REQUIRED ACTION = Report every line in the records below that holds the word "netflix".

Rendered images with source text:
___

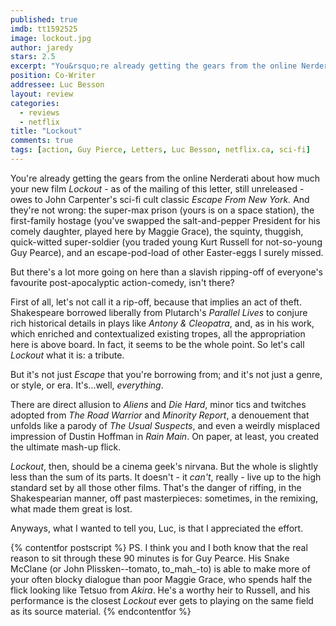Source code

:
 ```yaml
---
published: true
imdb: tt1592525
image: lockout.jpg
author: jaredy
stars: 2.5
excerpt: "You&rsquo;re already getting the gears from the online Nerderati about how much your new film <em>Lockout</em> &ndash; as of the mailing of this letter, still unreleased &ndash; owes to John Carpenter&rsquo;s sci-fi cult classic <em>Escape From New York.</em> And they&rsquo;re not wrong: the super-max prison (yours is on a space station), the first-family hostage (you&rsquo;ve swapped the salt-and-pepper President for his comely daughter, played here by Maggie Grace), the squinty, thuggish, quick-witted super-soldier (you traded young Kurt Russell for not-so-young Guy Pearce), and an escape-pod-load of other Easter-eggs I surely missed."
position: Co-Writer
addressee: Luc Besson
layout: review
categories:
  - reviews
  - netflix
title: "Lockout"
comments: true
tags: [action, Guy Pierce, Letters, Luc Besson, netflix.ca, sci-fi]
---
```

You're already getting the gears from the online Nerderati about how much your new film _Lockout_ - as of the mailing of this letter, still unreleased - owes to John Carpenter's sci-fi cult classic _Escape From New York._ And they're not wrong: the super-max prison (yours is on a space station), the first-family hostage (you've swapped the salt-and-pepper President for his comely daughter, played here by Maggie Grace), the squinty, thuggish, quick-witted super-soldier (you traded young Kurt Russell for not-so-young Guy Pearce), and an escape-pod-load of other Easter-eggs I surely missed.

But there's a lot more going on here than a slavish ripping-off of everyone's favourite post-apocalyptic action-comedy, isn't there?

First of all, let's not call it a rip-off, because that implies an act of theft. Shakespeare borrowed liberally from Plutarch's _Parallel Lives_ to conjure rich historical details in plays like _Antony & Cleopatra_, and, as in his work, which enriched and contextualized existing tropes, all the appropriation here is above board. In fact, it seems to be the whole point. So let's call _Lockout_ what it is: a tribute.

But it's not just _Escape_ that you're borrowing from; and it's not just a genre, or style, or era. It's…well, _everything_.

There are direct allusion to _Aliens_ and _Die Hard_, minor tics and twitches adopted from _The Road Warrior_ and _Minority Report_, a denouement that unfolds like a parody of _The Usual Suspects_, and even a weirdly misplaced impression of Dustin Hoffman in _Rain Main_. On paper, at least, you created the ultimate mash-up flick.

_Lockout_, then, should be a cinema geek's nirvana. But the whole is slightly less than the sum of its parts. It doesn't - it _can't_, really - live up to the high standard set by all those other films. That's the danger of riffing, in the Shakespearian manner, off past masterpieces: sometimes, in the remixing, what made them great is lost.

Anyways, what I wanted to tell you, Luc, is that I appreciated the effort.

{% contentfor postscript %}
PS. I think you and I both know that the real reason to sit through these 90 minutes is for Guy Pearce. His Snake McClane (or John Plissken--tomato, to_mah_-to) is able to make more of your often blocky dialogue than poor Maggie Grace, who spends half the flick looking like Tetsuo from _Akira_. He's a worthy heir to Russell, and his performance is the closest _Lockout_ ever gets to playing on the same field as its source material.
{% endcontentfor %}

___

RESPONSE BELOW =
  - netflix
tags: [action, Guy Pierce, Letters, Luc Besson, netflix.ca, sci-fi]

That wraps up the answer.